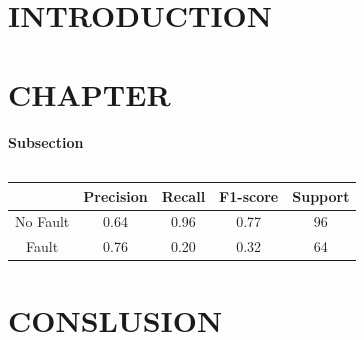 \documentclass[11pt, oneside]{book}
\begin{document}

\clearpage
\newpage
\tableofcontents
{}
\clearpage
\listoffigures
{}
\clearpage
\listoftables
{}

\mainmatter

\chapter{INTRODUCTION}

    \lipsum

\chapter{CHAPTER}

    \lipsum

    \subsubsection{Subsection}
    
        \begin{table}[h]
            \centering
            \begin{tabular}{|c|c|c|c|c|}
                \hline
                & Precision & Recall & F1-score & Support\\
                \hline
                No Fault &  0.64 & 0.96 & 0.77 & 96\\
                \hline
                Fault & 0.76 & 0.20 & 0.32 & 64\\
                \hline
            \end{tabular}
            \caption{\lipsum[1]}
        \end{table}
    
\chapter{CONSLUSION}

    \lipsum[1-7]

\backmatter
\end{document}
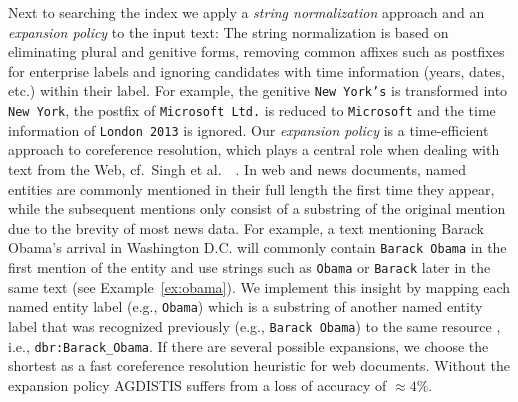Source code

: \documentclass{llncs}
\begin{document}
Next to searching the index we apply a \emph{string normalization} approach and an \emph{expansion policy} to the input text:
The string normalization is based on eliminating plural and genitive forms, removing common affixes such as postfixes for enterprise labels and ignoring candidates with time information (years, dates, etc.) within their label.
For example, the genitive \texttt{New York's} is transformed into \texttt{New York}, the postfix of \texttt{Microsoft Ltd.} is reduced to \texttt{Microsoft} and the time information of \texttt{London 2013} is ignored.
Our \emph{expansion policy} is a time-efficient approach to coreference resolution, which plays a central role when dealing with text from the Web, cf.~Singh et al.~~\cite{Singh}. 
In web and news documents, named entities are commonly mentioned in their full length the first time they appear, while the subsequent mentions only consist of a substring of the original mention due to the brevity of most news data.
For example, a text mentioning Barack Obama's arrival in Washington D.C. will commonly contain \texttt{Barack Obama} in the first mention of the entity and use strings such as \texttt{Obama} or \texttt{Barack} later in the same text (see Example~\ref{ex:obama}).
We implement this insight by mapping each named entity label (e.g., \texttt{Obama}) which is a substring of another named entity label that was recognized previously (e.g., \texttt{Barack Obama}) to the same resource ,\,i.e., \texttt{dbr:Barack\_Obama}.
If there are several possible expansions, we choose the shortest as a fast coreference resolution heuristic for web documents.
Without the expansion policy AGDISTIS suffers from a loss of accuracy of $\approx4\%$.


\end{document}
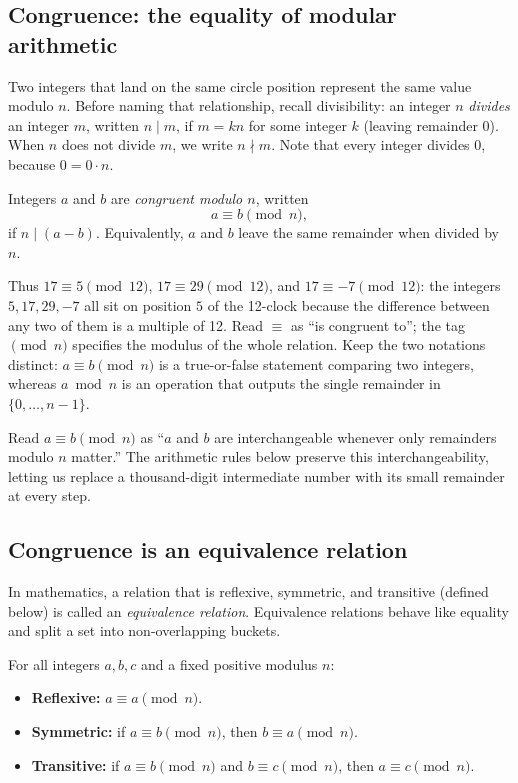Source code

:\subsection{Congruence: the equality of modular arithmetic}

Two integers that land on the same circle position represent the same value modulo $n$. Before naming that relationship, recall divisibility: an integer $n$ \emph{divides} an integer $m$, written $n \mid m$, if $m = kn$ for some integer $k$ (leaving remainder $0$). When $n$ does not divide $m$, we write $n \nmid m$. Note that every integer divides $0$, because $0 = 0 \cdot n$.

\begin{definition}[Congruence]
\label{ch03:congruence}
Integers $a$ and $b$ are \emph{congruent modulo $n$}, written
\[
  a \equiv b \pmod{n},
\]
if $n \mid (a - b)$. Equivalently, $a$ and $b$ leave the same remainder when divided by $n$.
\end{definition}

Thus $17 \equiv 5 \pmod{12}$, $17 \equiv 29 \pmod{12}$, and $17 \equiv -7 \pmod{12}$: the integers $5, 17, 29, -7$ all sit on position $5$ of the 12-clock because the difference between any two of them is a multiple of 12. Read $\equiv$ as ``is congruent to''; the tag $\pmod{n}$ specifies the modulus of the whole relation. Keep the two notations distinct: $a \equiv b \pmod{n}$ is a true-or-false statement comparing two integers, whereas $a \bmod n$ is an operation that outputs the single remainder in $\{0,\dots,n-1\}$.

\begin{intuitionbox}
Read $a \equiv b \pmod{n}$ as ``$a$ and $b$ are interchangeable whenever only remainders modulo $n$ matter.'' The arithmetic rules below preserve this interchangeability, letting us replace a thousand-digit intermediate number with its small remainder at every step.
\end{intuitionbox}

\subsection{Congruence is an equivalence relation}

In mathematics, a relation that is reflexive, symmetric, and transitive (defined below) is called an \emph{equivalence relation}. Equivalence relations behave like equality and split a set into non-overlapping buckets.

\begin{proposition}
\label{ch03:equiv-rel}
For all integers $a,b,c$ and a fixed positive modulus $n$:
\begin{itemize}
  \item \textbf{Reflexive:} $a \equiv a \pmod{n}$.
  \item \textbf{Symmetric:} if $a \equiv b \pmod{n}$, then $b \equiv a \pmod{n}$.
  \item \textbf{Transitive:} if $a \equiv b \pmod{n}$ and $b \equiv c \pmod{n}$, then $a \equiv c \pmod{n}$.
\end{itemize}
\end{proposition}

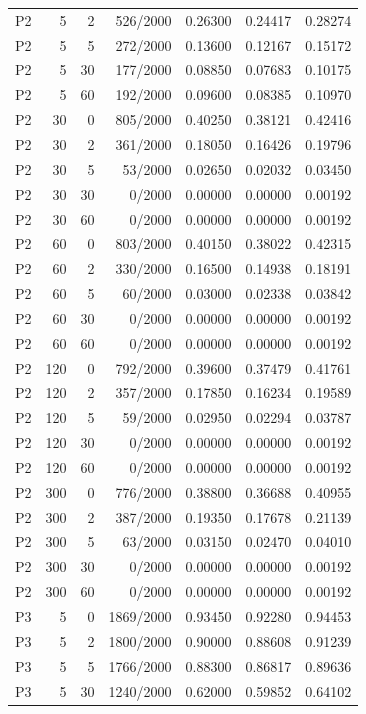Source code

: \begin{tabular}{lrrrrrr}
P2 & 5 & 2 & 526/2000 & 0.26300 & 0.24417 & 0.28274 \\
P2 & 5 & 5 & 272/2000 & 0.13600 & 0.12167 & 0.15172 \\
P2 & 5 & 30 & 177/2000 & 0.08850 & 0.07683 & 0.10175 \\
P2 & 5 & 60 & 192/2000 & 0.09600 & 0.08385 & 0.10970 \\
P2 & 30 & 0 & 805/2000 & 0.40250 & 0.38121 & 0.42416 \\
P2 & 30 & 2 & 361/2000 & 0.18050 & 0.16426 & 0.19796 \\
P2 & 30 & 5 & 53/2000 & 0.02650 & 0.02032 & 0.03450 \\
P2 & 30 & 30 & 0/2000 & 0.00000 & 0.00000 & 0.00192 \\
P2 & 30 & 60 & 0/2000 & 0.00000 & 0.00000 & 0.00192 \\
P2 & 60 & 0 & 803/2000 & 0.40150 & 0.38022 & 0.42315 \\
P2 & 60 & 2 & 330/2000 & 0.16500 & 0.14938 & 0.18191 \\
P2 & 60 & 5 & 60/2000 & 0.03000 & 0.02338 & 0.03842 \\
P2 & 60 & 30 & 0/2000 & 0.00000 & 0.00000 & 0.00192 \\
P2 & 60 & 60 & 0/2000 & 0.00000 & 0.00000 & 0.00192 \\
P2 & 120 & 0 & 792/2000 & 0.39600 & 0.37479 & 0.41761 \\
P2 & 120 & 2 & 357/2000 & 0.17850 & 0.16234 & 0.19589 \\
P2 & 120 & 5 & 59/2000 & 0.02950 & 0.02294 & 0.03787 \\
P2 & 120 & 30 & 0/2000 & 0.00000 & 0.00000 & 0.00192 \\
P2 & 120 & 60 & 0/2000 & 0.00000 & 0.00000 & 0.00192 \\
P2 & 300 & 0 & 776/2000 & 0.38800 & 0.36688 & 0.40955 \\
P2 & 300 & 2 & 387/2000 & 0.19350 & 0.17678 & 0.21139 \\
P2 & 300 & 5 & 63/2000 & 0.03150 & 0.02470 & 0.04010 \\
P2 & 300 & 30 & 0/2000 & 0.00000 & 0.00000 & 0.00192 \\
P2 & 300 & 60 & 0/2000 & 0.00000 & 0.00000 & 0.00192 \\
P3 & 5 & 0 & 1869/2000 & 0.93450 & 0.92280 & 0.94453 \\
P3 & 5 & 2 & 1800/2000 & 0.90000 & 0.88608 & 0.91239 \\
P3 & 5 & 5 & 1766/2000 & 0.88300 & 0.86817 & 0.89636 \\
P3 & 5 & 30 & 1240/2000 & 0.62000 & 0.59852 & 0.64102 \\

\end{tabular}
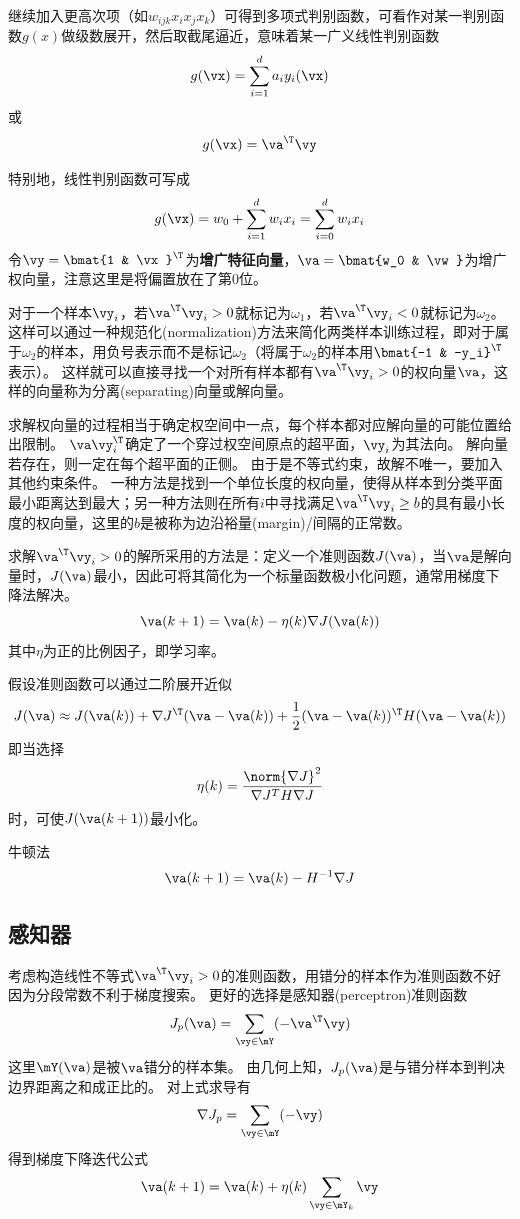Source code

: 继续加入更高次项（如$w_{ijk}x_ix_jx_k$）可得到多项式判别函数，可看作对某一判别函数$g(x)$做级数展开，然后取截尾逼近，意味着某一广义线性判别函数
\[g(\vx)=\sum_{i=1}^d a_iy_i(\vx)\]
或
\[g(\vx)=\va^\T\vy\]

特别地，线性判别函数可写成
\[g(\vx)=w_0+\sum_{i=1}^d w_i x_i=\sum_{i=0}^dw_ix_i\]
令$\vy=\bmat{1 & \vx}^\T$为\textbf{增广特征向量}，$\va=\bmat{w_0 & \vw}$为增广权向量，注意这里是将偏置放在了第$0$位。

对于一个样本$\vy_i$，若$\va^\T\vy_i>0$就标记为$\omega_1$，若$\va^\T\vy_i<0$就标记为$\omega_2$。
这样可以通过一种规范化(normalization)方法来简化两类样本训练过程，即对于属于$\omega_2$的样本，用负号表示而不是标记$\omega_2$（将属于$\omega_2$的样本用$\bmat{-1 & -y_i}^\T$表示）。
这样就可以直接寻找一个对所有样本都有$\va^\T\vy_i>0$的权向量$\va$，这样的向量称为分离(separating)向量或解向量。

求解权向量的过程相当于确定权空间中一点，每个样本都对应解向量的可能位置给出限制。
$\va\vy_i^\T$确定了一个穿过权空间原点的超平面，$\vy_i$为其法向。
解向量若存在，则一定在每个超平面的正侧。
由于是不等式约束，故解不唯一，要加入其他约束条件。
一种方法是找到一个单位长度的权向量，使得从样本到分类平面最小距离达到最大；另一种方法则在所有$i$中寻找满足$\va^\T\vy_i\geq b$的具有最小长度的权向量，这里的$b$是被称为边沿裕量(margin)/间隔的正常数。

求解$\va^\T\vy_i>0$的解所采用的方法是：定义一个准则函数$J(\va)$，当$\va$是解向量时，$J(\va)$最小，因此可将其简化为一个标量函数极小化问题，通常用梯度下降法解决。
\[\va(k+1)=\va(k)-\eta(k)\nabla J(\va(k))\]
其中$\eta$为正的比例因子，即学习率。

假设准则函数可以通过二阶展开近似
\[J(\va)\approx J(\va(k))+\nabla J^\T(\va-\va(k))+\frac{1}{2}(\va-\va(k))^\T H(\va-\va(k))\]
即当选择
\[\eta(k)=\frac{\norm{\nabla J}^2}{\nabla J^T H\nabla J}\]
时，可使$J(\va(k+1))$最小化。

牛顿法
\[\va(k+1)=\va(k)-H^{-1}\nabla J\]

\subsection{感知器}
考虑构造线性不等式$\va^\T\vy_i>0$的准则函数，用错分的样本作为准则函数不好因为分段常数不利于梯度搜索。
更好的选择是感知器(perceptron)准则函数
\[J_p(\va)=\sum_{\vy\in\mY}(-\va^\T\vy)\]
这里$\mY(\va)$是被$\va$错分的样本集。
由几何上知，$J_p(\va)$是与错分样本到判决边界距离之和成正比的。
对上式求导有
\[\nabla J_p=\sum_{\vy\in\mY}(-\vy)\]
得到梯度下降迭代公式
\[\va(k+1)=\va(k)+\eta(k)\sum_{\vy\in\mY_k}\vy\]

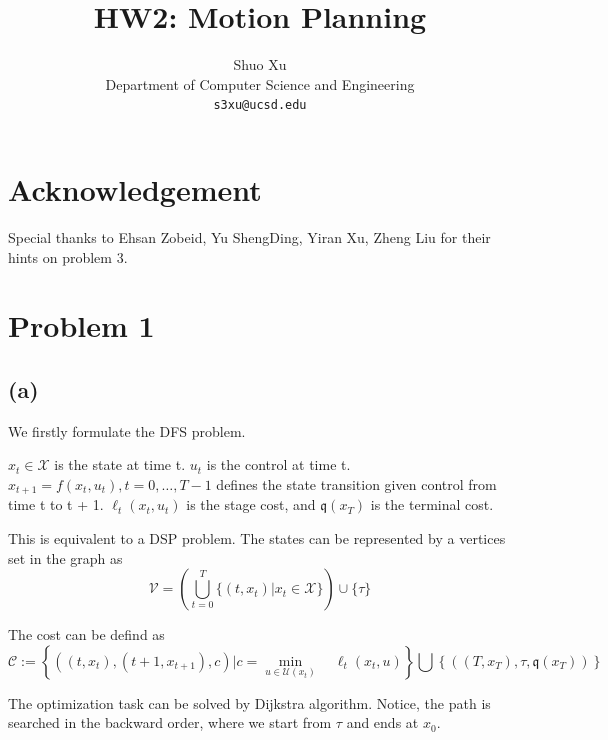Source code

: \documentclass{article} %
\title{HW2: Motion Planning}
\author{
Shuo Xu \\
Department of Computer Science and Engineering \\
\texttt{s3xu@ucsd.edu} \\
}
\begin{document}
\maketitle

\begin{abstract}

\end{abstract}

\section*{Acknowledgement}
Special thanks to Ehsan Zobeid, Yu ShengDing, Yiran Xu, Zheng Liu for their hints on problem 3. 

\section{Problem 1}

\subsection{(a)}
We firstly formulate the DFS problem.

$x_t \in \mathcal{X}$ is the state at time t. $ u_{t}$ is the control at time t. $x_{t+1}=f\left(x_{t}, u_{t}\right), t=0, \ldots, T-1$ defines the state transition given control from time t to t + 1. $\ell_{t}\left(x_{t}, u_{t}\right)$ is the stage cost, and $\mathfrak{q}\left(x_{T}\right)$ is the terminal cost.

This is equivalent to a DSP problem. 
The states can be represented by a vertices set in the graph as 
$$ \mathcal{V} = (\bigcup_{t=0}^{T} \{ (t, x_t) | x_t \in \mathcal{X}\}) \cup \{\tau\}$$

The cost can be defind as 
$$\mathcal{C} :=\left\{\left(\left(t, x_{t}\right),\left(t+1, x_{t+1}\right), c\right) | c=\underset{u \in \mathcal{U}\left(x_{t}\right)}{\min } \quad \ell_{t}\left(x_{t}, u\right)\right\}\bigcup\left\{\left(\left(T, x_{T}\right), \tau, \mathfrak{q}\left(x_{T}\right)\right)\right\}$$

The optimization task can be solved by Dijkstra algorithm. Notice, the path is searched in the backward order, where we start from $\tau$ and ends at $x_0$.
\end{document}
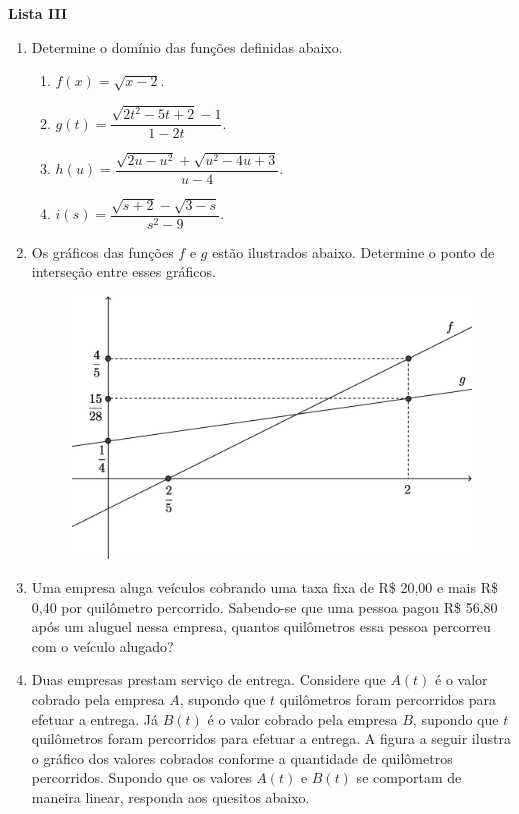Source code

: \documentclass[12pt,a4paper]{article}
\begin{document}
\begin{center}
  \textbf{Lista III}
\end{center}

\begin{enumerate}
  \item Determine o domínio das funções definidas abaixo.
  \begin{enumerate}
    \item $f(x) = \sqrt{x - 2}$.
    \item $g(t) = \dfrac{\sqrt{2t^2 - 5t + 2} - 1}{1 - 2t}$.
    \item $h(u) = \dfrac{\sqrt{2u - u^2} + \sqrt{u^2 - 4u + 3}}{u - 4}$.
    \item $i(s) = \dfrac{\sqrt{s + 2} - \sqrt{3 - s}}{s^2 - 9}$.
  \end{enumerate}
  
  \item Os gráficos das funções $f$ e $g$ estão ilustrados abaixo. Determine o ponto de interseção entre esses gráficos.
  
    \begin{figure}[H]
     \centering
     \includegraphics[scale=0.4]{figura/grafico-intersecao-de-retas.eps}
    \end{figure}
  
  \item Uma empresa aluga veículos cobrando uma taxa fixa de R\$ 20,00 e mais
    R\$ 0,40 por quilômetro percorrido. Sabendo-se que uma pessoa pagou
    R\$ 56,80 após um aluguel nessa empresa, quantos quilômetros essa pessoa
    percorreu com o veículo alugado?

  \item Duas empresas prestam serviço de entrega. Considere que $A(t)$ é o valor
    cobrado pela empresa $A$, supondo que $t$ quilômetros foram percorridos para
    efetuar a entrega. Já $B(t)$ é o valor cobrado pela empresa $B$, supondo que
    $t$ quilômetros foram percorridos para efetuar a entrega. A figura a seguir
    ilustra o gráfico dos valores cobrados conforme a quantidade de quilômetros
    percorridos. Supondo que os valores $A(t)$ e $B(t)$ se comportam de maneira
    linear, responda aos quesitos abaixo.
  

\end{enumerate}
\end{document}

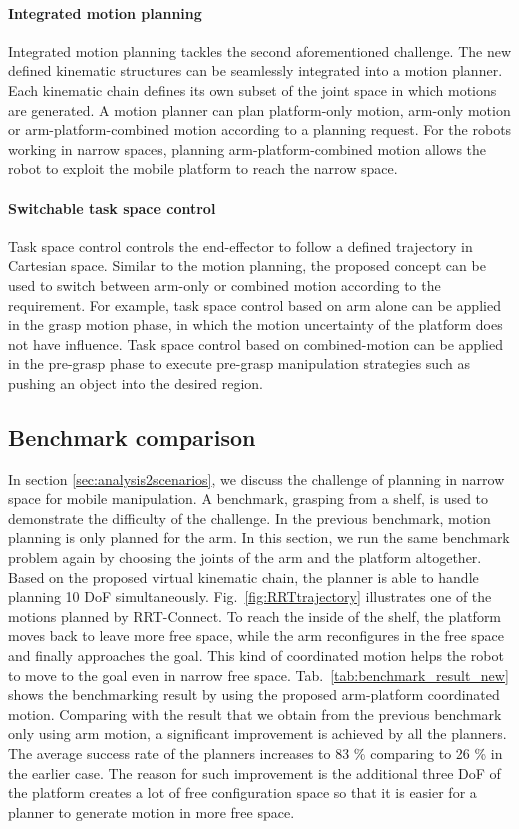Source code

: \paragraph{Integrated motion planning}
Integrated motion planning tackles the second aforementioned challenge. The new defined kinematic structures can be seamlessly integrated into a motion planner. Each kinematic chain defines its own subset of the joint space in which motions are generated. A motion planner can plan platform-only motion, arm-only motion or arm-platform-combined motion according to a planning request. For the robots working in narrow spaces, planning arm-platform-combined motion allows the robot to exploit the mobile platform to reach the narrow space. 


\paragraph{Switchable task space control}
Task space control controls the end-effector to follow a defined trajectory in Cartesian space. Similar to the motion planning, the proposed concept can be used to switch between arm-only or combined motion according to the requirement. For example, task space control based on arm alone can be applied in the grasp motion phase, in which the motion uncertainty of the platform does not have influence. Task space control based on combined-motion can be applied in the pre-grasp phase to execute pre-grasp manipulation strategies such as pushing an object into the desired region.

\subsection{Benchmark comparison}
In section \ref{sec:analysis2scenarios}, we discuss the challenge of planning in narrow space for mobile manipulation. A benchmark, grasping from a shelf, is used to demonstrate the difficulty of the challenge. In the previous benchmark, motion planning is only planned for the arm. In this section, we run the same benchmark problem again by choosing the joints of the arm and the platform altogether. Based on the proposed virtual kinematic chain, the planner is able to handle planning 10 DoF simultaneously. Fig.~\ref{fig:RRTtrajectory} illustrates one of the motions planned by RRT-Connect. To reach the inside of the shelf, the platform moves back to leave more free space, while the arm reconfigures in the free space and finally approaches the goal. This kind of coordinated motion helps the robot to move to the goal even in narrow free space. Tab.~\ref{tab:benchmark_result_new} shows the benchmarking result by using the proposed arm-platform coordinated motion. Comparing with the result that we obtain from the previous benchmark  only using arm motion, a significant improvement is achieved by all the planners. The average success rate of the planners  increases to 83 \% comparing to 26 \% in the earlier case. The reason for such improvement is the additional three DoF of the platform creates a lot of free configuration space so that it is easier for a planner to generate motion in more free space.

··········

**AIM OF THE TASK:** An answer is complete only when it holds every line above containing the string "proposition".

**SOLUTION:**
\begin{proposition}
\end{proposition}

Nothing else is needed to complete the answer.